[Stored entries]
....................

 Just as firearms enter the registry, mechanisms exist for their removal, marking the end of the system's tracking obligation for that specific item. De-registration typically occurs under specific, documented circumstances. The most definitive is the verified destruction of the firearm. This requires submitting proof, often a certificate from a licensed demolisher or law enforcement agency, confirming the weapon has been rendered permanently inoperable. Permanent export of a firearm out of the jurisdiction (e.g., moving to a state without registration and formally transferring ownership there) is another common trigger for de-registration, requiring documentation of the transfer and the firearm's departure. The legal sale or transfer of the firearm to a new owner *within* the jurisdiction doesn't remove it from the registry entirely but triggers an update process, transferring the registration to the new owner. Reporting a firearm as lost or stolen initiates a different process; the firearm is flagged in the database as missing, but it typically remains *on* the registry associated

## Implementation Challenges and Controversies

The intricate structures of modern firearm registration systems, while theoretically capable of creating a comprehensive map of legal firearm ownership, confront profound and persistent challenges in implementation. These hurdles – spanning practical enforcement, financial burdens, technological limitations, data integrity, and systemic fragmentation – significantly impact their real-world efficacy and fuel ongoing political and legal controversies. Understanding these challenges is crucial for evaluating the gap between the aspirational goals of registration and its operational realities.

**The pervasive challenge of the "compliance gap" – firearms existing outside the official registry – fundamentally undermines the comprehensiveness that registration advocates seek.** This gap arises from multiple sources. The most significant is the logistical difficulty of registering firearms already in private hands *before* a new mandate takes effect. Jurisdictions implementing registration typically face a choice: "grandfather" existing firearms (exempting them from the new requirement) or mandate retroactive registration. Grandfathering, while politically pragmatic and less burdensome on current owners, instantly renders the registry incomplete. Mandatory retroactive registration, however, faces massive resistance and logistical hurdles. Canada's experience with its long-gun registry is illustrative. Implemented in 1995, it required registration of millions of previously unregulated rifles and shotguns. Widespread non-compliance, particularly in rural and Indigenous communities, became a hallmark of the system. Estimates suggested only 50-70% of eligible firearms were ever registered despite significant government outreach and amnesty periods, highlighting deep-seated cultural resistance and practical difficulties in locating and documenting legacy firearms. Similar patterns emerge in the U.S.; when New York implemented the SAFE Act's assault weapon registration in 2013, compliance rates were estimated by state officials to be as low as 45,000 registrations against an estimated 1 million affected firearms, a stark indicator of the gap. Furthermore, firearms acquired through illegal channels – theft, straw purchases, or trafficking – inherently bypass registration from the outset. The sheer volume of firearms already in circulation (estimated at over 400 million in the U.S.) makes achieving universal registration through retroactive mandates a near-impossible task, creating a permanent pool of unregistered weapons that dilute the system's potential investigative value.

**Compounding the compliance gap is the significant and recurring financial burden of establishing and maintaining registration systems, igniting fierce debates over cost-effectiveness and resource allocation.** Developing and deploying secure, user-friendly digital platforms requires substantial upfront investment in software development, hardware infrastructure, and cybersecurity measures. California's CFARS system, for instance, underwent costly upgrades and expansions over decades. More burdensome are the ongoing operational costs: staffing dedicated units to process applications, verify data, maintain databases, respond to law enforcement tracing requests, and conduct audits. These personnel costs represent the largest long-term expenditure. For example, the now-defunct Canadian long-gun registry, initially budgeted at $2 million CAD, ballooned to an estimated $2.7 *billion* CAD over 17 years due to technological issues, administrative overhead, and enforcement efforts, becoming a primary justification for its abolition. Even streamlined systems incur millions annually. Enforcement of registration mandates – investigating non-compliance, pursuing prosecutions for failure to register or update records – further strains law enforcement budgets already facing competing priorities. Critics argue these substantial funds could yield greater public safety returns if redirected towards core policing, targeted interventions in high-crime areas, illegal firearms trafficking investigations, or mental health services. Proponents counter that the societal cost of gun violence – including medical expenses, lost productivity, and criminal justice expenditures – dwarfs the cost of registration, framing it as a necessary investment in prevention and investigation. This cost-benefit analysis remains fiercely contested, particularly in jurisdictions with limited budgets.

....................

• [Exercise details]: Copy every line of the records above, starting with the first, up to and including the line containing "## Implementation Challenges".

• [Solution to the problem]:
 Just as firearms enter the registry, mechanisms exist for their removal, marking the end of the system's tracking obligation for that specific item. De-registration typically occurs under specific, documented circumstances. The most definitive is the verified destruction of the firearm. This requires submitting proof, often a certificate from a licensed demolisher or law enforcement agency, confirming the weapon has been rendered permanently inoperable. Permanent export of a firearm out of the jurisdiction (e.g., moving to a state without registration and formally transferring ownership there) is another common trigger for de-registration, requiring documentation of the transfer and the firearm's departure. The legal sale or transfer of the firearm to a new owner *within* the jurisdiction doesn't remove it from the registry entirely but triggers an update process, transferring the registration to the new owner. Reporting a firearm as lost or stolen initiates a different process; the firearm is flagged in the database as missing, but it typically remains *on* the registry associated

## Implementation Challenges and Controversies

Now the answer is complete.